4 April 2005, 14:19  Tokyo Stocks Fall on Profit-Taking; Dollar Up Against Yen, Euro

Tokyo stocks fell Monday on profit-taking as investors were unnerved by rising global oil prices and an unclear outlook for Wall Street's direction. The U.S. dollar was up against the Japanese yen and the euro.
The Nikkei Stock Average of 225 selected issues lost 56.09 points, or 0.48 percent, to close at 11,667.54 points. The index gained 54.68 points, or 0.47 percent, Friday.
The dollar was trading at 107.90 yen at 5 p.m., up 0.63 yen from late Friday in Tokyo and also above the 107.61 yen it bought in New York later that day. The dollar traded between 107.59 yen and 108.07 yen in Tokyo.
On the stock market, traders said lingering jitters about rising global oil prices and an unclear outlook for U.S. stocks prompted profit-taking in economy-sensitive stocks, including banks and retailers.
"The current correction phase is likely to continue this week to gauge the outlook for U.S. stocks and interest rates," said Masaaki Higashida, deputy general manager at Nomura Securities Co.
Light, sweet crude for May contracts had risen 29 cents to $57.56 a barrel on the New York Mercantile Exchange as of midday in Asia. The benchmark commodity reached a record high of $57.70 a barrel on Friday.
But the Tokyo market's downside was limited as cautious optimism remained about domestic institutional investors starting to accumulate blue chips as the new Japanese fiscal year started last Friday, traders said.

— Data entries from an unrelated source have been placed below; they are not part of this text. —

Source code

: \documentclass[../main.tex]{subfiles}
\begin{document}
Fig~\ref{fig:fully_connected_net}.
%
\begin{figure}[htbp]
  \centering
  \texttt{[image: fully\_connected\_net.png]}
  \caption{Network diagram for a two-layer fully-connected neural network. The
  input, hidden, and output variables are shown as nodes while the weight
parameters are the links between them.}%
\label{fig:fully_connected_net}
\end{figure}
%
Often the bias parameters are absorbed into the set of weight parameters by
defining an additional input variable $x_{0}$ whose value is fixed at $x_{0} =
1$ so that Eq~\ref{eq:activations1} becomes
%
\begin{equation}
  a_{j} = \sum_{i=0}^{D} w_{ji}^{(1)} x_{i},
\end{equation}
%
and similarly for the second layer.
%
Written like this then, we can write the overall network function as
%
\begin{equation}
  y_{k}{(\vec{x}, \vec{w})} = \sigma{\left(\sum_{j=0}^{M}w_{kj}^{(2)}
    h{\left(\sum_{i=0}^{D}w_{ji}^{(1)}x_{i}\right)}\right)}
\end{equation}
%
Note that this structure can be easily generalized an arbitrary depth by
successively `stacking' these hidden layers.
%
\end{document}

Warehouse operators were the biggest decliners, succumbing to profit-taking after recent gains. Mitsubishi Logistics Corp. shed 3.2 percent and Sumitomo Warehouse Co. lost 3.9 percent.
Financial stocks Mizuho Financial Group Inc. and Sumitomo Mitsui Financial Group Inc. also fell, as did department store Mitsukoshi Ltd. and supermarket chain Ito-Yokado Co. Real estate stocks Mitsui Fudosan Co. and Mitsubishi Estate Co. also declined, along with telecoms KDDI Corp. and NTT DoCoMo Inc.
The broader TOPIX, which includes all issues on the Tokyo Stock Exchange's first section, shed 3.35 points, or 0.28 percent, to finish Monday's trading at 1,183.15 points. The TOPIX rose 4.32 points, or 0.37 percent, Friday.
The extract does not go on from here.